Le Sénat rêve d’inverser la logique actuelle : limiter les compétences de l’État et débrider celles des collectivités locales.

La semaine dernière était la dernière durant laquelle le Sénat pouvait fixer librement son ordre du jour avant les prochaines élections sénatoriales. Pour caresser les grands électeurs dans le sens du poil, les sénateurs ont donc adopté une dernière résolution à leur louange.

Ce texte commence par affirmer qu’il est nécessaire de clarifier la répartition des compétences, en inversant la logique actuelle : l’État ne devrait plus être compétent que dans les matières qui seraient inscrites dans la Constitution, tandis que toutes les autres matières relèveraient de la compétence locale. La Constitution devrait aussi garantir la clause de compétence générale des communes.

Il serait nécessaire d’approfondir la décentralisation, notamment en faisant de la région l’autorité de gestion du Fonds social européen territorialisé et, plus largement, de l’ensemble des fonds structurels européens.

Une loi de financement des collectivités territoriales

Le Sénat considère que les transferts et l’exercice de compétences doivent s’accompagner à moyen terme de la mise en place d’un cadre financier stable et pluriannuel. Pour ce faire, il propose la création d’une loi de financement des collectivités territoriales, en cohérence avec le projet de loi de finances, qui fixerait les dispositions financières, budgétaires et fiscales affectant les collectivités, et qui permettrait d’assurer une meilleure lisibilité et une transparence du financement des collectivités.

Il demande aussi que les transferts de charges de l’État vers les collectivités fassent l’objet de compensations intégrales et évolutives, ce qui implique une mesure systématique de l’impact financier des dispositions normatives qui concernent celles-ci.

Le Sénat estime en particulier que ce cadre financier doit tenir compte de la nécessité de la transition écologique et de la soutenabilité environnementale des politiques publiques.
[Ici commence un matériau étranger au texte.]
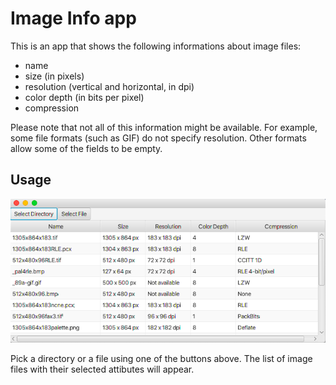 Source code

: # Image Info app

This is an app that shows the following informations about image files:
- name
- size (in pixels)
- resolution (vertical and horizontal, in dpi)
- color depth (in bits per pixel)
- compression

Please note that not all of this information might be available. For example, some file formats (such as GIF) do not specify resolution. Other formats allow some of the fields to be empty.


## Usage
![alt text](./ui.png)

Pick a directory or a file using one of the buttons above. The list of image files with their selected attibutes will appear.
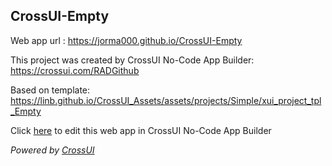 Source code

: ## CrossUI-Empty
Web app url : https://jorma000.github.io/CrossUI-Empty

This project was created by CrossUI No-Code App Builder: https://crossui.com/RADGithub

Based on template: https://linb.github.io/CrossUI_Assets/assets/projects/Simple/xui_project_tpl_Empty

Click [here](https://crossui.com/RADGithub/#!from=github&owner=jorma000&repo=CrossUI-Empty) to edit this web app in CrossUI No-Code App Builder

<i>Powered by [CrossUI](https://crossui.com)</i>
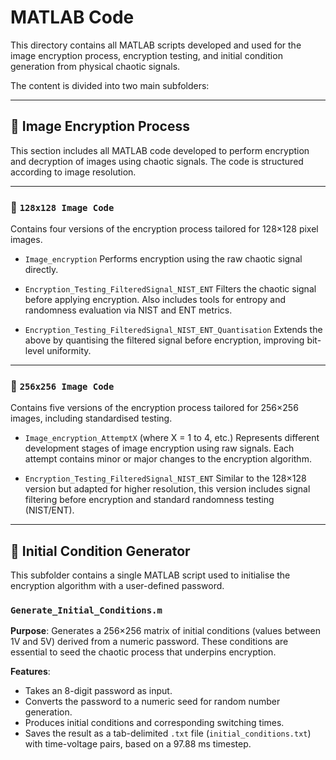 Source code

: # MATLAB Code

This directory contains all MATLAB scripts developed and used for the image encryption process, encryption testing, and initial condition generation from physical chaotic signals.

The content is divided into two main subfolders:

---

## 📁 Image Encryption Process

This section includes all MATLAB code developed to perform encryption and decryption of images using chaotic signals. The code is structured according to image resolution.

---

### 🔹 `128x128 Image Code`

Contains four versions of the encryption process tailored for 128×128 pixel images.

* `Image_encryption`
  Performs encryption using the raw chaotic signal directly.

* `Encryption_Testing_FilteredSignal_NIST_ENT`
  Filters the chaotic signal before applying encryption. Also includes tools for entropy and randomness evaluation via NIST and ENT metrics.

* `Encryption_Testing_FilteredSignal_NIST_ENT_Quantisation`
  Extends the above by quantising the filtered signal before encryption, improving bit-level uniformity.

---

### 🔹 `256x256 Image Code`

Contains five versions of the encryption process tailored for 256×256 images, including standardised testing.

* `Image_encryption_AttemptX` (where X = 1 to 4, etc.)
  Represents different development stages of image encryption using raw signals. Each attempt contains minor or major changes to the encryption algorithm.

* `Encryption_Testing_FilteredSignal_NIST_ENT`
  Similar to the 128×128 version but adapted for higher resolution, this version includes signal filtering before encryption and standard randomness testing (NIST/ENT).

---

## 📁 Initial Condition Generator

This subfolder contains a single MATLAB script used to initialise the encryption algorithm with a user-defined password.

### `Generate_Initial_Conditions.m`

**Purpose**:
Generates a 256×256 matrix of initial conditions (values between 1V and 5V) derived from a numeric password. These conditions are essential to seed the chaotic process that underpins encryption.

**Features**:

* Takes an 8-digit password as input.
* Converts the password to a numeric seed for random number generation.
* Produces initial conditions and corresponding switching times.
* Saves the result as a tab-delimited `.txt` file (`initial_conditions.txt`) with time-voltage pairs, based on a 97.88 ms timestep.
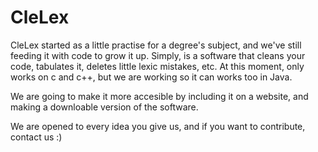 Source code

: # CleLex
CleLex started as a little practise for a degree's subject, and we've still feeding it with code to grow it up. 
Simply, is a software that cleans your code, tabulates it, deletes little lexic mistakes, etc. At this moment, only works on c and c++, but we are working so it can works too in Java.

We are going to make it more accesible by including it on a website, and making a downloable version of the software.

We are opened to every idea you give us, and if you want to contribute, contact us :)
Cela devrait se traduire par la création pour chaque niveau de collectivité d’une dotation verte territoriale, susceptible d’être abondée partiellement par des placements citoyens du type « livret d’épargne pour la transition locale ».

Investir massivement pour la gestion durable de l’eau

Le gouvernement est invité à mettre en place un « plan de rebond territorial », qui permettrait aux collectivités locales d’engager des investissements massifs, notamment en faveur de la transition écologique, dont la gestion durable de l’eau, le développement du fret fluvial et la production locale d’énergies renouvelables.

Pour permettre aux collectivités de mener à bien les politiques publiques locales, le Sénat souhaite la création de nouveaux leviers d’action affirmant la primauté de la subsidiarité. En particulier, les transferts de compétences des communes vers les établissements publics de coopération intercommunale (EPCI) devraient être assouplis, et une même compétence devrait pouvoir être exercée, à la carte, par chaque commune, ou par des communes d’un même EPCI regroupées librement, ou encore par l’EPCI lui-même.

Donner un pouvoir réglementaire aux élus locaux

Les collectivités devraient pouvoir déterminer les modalités d’application de la loi dans leurs domaines de compétences : chacune serait compétente en cas de non-renvoi au pouvoir réglementaire de l’État ou en complément de celui-ci. Le pouvoir de saisine du conseil régional, prévu par la loi Notre pour proposer des adaptations réglementaires, serait étendu aux autres niveaux de collectivités.

En parallèle, l’État est invité à réformer son organisation territoriale, en clarifiant son champ d’intervention et en éliminant les doublons dans les domaines où les compétences sont transférées aux collectivités territoriales. L’autorité du préfet de département sur les services déconcentrés devrait être renforcée, et les préfets de région, préfets de département et sous-préfets devraient devenir les seuls interlocuteurs des élus locaux.

Sénat : résolution adoptée en application de l’article 34-1 de la Constitution (JO 26 juin 2020, texte n68).